In light of Muni’s recently announced $21 million budget shortfall, and the ticketing-heavy plan the San Francisco Municipal Transport Agency, the umbrella organization running both Muni and the Department of Parking and Traffic, has implemented to close the gap, it makes sense that City Hall is in the the mood to crack down on ticketing fraud. In recent weeks, according to the Chron, over half a dozen people in the DPT have gotten the axe for wiping legit parking tickets off the books.
The culprits run the gamut from parking officers to accountants, bus drivers to computer techs. According to an unnamed parking official, more firings are to still to come. One of the terminated employees reportedly fixed 50 tickets, 40 of which were for a single colleague who was either the world’s worst parker or someone who knew they could park wherever they wanted with total impunity.

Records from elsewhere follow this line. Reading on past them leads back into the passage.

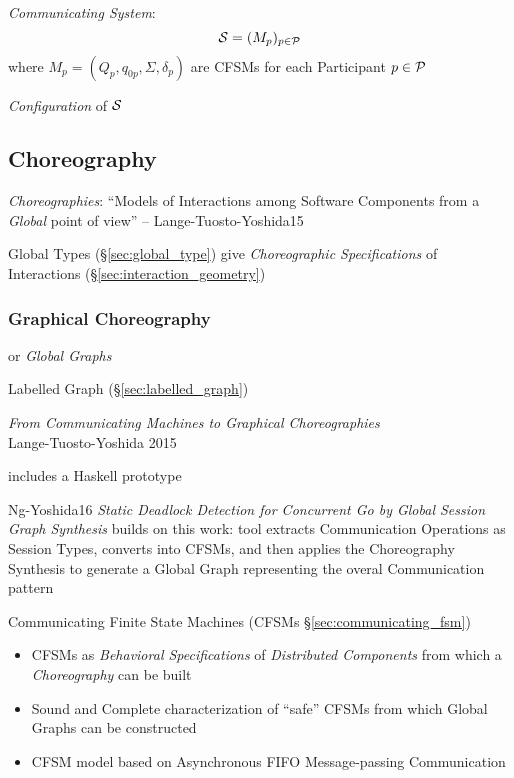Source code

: \emph{Communicating System}:
\[
  \mathcal{S} = (M_p)_{p \in \mathcal{P}}
\]
where $M_p = (Q_p, q_{0p}, \Sigma, \delta_p)$ are CFSMs for each
Participant $p \in \mathcal{P}$

\emph{Configuration} of $\mathcal{S}$ %



\subsection{Choreography}\label{sec:choreography}

\emph{Choreographies}: ``Models of Interactions among Software
Components from a \emph{Global} point of view'' --
Lange-Tuosto-Yoshida15

\fist Global Types (\S\ref{sec:global_type}) give \emph{Choreographic
  Specifications} of Interactions (\S\ref{sec:interaction_geometry})



\subsubsection{Graphical Choreography}\label{sec:graphical_choreography}

or \emph{Global Graphs}

\fist Labelled Graph (\S\ref{sec:labelled_graph})

\begingroup

\newcommand{\party}{\mono}

\emph{From Communicating Machines to Graphical Choreographies} \\
Lange-Tuosto-Yoshida 2015

includes a Haskell prototype

Ng-Yoshida16 \emph{Static Deadlock Detection for Concurrent Go by
  Global Session Graph Synthesis} builds on this work: tool extracts
Communication Operations as Session Types, converts into CFSMs, and
then applies the Choreography Synthesis to generate a Global Graph
representing the overal Communication pattern

\fist Communicating Finite State Machines (CFSMs
\S\ref{sec:communicating_fsm})

\begin{itemize}
\item CFSMs as \emph{Behavioral Specifications} of \emph{Distributed
  Components} from which a \emph{Choreography} can be built
\item Sound and Complete characterization of ``safe'' CFSMs from which
  Global Graphs can be constructed
\item CFSM model based on Asynchronous FIFO Message-passing
  Communication
\end{itemize}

Another reportedly took bribes to enroll people in Project 20, a program that allows parking offenders to do community service in lieu of payment. In this case, however, none of the promised community service was ever completed.
These violations are currently under investigation by the City Attorney’s office and any guilty parties are unlikely to get off easy — last year, a district attorney in South Carolina convicted of fixing tickets was sentenced to three years in jail, law her license to practice law and had to pay a $25,000 fine.
SFMTA’s house cleaning comes in the wake of California Public Utilities Commission’s announcement of an investigation into the beleaguered transit agency after state inspectors found a litany of problems that should be obvious to anyone who has ever ridden Muni.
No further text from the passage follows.